What is expected: Set down exactly the stretch of lines below that opens at the line containing "delay trend as" and continues through the last line of the entries, and nothing else.

::::::::::

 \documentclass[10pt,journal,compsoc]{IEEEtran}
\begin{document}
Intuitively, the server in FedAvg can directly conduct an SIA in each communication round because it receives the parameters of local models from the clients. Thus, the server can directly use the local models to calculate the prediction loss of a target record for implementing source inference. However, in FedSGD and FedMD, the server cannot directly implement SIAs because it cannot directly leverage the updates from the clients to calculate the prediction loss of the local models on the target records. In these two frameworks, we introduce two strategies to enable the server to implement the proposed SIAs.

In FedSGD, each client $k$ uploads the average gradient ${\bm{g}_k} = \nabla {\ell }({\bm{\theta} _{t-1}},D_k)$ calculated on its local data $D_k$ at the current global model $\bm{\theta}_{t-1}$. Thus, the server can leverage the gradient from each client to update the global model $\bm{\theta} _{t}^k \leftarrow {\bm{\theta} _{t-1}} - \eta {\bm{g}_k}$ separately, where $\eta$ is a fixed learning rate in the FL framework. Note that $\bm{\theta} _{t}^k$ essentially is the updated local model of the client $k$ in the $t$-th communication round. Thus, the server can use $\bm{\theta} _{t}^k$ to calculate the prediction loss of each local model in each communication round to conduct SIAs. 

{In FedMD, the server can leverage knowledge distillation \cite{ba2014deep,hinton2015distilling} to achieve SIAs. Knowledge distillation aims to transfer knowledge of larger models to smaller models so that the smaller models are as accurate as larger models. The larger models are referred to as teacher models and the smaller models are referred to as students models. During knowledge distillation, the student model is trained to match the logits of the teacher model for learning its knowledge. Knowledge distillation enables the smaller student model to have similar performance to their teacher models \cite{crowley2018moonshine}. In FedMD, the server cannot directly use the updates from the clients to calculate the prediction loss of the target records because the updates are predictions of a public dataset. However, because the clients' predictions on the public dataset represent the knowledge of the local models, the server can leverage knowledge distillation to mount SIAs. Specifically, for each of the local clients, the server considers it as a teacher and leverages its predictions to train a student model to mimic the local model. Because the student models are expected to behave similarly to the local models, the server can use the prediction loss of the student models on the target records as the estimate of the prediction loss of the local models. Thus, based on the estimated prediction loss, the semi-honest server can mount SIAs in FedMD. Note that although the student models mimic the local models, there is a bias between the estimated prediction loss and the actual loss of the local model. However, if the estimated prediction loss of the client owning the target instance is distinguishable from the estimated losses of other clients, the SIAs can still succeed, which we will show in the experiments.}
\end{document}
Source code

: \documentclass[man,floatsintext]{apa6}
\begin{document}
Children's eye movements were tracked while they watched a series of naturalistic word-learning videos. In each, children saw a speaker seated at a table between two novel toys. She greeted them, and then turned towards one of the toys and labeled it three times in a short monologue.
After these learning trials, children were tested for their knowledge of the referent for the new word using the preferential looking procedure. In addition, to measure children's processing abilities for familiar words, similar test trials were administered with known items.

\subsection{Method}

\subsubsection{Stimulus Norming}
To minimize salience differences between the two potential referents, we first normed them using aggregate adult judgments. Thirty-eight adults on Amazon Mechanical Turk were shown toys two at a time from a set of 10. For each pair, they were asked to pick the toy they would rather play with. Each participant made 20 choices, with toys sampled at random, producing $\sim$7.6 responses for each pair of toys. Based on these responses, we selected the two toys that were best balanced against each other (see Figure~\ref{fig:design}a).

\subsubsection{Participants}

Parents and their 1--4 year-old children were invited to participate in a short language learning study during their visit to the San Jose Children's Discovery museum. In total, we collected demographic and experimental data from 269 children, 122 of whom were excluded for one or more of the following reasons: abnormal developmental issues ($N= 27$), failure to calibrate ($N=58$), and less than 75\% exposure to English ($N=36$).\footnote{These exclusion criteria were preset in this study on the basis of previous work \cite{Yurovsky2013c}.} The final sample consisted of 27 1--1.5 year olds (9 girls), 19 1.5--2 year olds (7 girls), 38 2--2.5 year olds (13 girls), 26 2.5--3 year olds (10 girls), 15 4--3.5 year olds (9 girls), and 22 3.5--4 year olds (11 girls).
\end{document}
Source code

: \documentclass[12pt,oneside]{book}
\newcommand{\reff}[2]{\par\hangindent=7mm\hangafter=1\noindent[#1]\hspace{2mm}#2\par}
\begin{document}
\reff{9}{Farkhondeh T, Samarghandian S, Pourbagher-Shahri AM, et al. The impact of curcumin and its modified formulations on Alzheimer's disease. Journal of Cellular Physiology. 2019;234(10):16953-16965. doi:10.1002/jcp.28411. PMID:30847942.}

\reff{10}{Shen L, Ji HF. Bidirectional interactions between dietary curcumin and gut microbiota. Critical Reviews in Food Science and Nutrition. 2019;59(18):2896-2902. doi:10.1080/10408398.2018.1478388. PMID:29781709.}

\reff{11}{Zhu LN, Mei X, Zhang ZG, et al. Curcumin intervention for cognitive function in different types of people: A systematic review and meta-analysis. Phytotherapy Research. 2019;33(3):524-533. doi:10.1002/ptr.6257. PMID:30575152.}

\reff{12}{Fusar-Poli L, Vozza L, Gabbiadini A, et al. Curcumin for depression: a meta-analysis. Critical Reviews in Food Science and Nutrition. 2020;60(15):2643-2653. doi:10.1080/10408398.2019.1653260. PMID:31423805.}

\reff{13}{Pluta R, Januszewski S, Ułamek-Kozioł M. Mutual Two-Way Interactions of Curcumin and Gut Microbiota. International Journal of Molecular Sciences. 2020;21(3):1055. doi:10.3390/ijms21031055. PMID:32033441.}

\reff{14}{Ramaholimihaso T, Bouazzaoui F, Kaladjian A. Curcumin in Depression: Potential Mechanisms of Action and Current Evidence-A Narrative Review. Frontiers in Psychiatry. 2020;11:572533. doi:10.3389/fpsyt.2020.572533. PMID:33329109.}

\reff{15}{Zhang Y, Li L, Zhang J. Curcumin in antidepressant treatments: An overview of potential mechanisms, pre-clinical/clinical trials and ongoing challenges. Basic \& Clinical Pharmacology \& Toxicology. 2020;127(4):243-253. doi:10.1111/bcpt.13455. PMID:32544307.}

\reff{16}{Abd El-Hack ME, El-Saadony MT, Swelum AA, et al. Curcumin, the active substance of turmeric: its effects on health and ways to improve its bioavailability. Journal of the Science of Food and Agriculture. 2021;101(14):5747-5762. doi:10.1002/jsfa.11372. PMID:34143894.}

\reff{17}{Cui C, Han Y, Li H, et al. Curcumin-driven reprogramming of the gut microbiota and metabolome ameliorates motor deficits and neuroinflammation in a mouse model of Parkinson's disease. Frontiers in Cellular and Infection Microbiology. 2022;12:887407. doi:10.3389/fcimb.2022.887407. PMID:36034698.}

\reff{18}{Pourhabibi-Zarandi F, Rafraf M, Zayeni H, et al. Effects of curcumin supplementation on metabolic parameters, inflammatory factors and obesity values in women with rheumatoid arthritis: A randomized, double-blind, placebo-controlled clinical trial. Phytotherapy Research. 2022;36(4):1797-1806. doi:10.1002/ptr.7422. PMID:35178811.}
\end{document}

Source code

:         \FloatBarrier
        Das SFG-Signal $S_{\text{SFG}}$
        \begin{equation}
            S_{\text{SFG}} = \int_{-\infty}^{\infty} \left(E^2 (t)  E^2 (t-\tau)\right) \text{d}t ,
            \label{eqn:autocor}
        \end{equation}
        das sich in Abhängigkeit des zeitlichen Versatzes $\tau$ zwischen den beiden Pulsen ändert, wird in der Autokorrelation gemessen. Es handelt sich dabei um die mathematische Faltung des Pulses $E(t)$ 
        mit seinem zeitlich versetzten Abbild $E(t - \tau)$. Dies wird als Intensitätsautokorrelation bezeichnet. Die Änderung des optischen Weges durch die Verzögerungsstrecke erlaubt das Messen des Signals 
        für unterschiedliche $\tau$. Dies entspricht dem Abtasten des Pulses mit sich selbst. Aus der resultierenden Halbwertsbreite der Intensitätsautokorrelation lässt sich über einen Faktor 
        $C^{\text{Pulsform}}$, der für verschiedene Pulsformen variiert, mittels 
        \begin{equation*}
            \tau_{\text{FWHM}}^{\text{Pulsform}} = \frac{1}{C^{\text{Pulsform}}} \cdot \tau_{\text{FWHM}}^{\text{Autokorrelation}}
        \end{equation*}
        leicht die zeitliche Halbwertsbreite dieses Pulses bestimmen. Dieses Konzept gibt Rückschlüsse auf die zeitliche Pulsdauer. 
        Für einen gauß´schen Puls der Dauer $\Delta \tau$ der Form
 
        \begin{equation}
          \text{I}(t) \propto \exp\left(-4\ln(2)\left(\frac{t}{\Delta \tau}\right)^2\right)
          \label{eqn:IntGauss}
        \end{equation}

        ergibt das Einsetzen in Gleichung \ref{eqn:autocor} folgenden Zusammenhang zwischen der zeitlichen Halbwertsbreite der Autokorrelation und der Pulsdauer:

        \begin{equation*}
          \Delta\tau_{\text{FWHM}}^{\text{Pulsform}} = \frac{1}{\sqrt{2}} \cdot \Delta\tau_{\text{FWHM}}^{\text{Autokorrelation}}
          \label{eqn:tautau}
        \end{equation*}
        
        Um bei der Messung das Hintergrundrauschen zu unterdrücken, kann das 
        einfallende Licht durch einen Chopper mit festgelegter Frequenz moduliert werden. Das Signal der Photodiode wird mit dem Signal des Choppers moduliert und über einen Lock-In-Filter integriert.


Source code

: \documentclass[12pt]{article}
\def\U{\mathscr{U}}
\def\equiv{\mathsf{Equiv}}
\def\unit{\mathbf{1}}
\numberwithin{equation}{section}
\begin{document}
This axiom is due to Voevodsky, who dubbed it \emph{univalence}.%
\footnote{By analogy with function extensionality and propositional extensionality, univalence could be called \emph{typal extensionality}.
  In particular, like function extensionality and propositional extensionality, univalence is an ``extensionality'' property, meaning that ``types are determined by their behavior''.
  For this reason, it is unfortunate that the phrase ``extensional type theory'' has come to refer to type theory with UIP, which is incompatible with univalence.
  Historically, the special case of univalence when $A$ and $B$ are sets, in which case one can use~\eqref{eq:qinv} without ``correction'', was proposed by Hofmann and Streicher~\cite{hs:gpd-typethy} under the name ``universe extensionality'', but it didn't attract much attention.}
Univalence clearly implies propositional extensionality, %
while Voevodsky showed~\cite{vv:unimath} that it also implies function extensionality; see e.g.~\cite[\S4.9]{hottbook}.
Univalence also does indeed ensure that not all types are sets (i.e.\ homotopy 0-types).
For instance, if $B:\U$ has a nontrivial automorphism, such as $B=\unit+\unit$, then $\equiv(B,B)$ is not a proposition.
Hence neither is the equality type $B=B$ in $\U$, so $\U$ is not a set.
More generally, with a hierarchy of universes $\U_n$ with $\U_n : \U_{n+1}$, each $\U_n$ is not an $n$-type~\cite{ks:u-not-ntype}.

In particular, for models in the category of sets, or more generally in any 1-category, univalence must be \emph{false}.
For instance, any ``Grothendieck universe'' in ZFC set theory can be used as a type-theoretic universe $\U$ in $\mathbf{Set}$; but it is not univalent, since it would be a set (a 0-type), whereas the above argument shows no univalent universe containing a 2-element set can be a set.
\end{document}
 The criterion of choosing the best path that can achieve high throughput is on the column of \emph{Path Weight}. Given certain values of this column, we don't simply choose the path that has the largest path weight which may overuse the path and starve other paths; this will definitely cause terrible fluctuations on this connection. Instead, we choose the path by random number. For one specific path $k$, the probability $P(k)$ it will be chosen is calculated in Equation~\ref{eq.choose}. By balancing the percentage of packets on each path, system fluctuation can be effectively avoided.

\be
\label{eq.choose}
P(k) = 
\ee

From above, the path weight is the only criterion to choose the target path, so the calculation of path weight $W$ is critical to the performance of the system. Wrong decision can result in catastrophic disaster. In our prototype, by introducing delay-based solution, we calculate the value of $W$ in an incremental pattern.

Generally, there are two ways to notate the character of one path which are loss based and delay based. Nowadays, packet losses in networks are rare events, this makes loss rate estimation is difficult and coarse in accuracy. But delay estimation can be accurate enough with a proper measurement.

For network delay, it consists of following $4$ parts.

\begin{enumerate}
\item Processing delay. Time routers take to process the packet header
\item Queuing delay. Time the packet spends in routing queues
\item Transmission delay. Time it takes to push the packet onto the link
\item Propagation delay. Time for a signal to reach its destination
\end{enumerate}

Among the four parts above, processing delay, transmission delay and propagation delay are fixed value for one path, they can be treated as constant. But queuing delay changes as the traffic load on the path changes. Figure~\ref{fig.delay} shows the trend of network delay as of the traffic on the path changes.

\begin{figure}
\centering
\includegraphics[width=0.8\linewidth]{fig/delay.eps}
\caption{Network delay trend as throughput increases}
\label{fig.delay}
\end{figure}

::::::::::

Result:
\caption{Network delay trend as throughput increases}
\label{fig.delay}
\end{figure}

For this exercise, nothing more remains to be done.